Working in authoritarian countries can be a challenge any time.  But given the inherently controlling nature of these regimes the risks are often — if nothing else — predictable. Faced with the looming death of a long time leader,  though, that element can change and the resulting unpredictability can result in a range of risks including:

  • Demonstrations or civil unrest as some in the country are emboldened by the potential for change.
  • Security force clampdown — either pre-emptively or in response to demonstrations or civil unrest.
  • Fracturing of security forces as elements vie for power, ranging from subtle new pressures by competing forces to full scale shooting in the streets.
  • Increased targeting of internationals as regimes look to deflect internal tensions by lashing out at perceived external foes.
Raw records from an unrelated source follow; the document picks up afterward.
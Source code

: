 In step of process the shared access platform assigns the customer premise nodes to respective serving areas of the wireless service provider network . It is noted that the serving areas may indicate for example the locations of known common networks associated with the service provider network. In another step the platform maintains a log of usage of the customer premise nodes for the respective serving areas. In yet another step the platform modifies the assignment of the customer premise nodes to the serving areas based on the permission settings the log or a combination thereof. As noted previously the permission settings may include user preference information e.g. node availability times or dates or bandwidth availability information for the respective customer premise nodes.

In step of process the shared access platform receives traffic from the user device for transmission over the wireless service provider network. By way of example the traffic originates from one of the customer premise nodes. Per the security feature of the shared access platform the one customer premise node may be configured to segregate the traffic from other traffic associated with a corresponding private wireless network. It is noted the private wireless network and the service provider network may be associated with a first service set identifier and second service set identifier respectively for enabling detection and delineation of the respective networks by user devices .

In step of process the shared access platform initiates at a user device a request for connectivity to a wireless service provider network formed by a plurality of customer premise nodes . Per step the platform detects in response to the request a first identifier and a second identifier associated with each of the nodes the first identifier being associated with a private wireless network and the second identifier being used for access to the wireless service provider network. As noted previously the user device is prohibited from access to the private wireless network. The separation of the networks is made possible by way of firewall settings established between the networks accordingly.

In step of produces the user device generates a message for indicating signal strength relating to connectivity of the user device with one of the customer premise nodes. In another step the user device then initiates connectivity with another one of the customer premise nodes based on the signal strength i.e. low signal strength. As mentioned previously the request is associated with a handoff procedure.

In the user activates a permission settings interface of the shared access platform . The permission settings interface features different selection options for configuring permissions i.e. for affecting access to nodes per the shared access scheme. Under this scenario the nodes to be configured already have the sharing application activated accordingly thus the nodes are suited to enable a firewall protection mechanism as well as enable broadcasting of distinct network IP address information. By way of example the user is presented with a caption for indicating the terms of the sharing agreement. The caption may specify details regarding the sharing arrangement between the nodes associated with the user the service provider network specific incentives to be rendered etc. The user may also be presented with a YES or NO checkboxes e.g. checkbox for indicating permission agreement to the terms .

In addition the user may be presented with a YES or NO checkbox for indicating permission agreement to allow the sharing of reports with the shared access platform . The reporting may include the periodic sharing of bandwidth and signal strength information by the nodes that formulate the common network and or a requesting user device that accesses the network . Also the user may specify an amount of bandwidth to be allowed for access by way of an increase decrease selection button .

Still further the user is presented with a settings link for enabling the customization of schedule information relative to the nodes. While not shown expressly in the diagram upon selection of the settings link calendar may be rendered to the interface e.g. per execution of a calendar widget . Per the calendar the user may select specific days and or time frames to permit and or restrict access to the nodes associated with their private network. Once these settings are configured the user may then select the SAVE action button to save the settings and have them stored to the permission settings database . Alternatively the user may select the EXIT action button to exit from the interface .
Former colonial rulers, regional powers or global superpowers are frequent targets though more generalized anti-international sentiment can be common.

During times of increased tensions consider these mitigation measures:

  • Limit travel to and within the country to help reduce risk exposure
  • Strengthen information gathering and travel management to avoid demonstrations and other flashpoints
  • Increase communication check-ins
  • Reduce staff and/or dependents in country
  • Avoid holding large events or programs

Given the risk of civil disorder, it’s essential to update safe haven and evacuation plans during these periods of potential transition & uncertainty.  Offices and residences should maintain supplies and emergency equipment that allows personnel to shelter in place or stand fast for an extended period –typically 72 hours at a minimum — in the event that violence makes movement too risky.  Evacuation plans should be updated and refreshed, though remember that in the event of widespread violence standing fast/sheltering in place at a safe location will almost always be better than risking exposure while attempting to reach the airport.

External resources — while not a substitute for a plan– may be essential to help manage and respond these risks. ? In particular security assistance and evacuation services will be a valuable source of information and guidance, and would provide critical support in the event the environment deteriorates to the point that evacuation becomes necessary.

Everybody dies, including “presidents for life.”  While no two situations look the same, it’s essential to understand and manage the risks that may come with sudden and/or tumultuous leadership change in authoritarian regimes.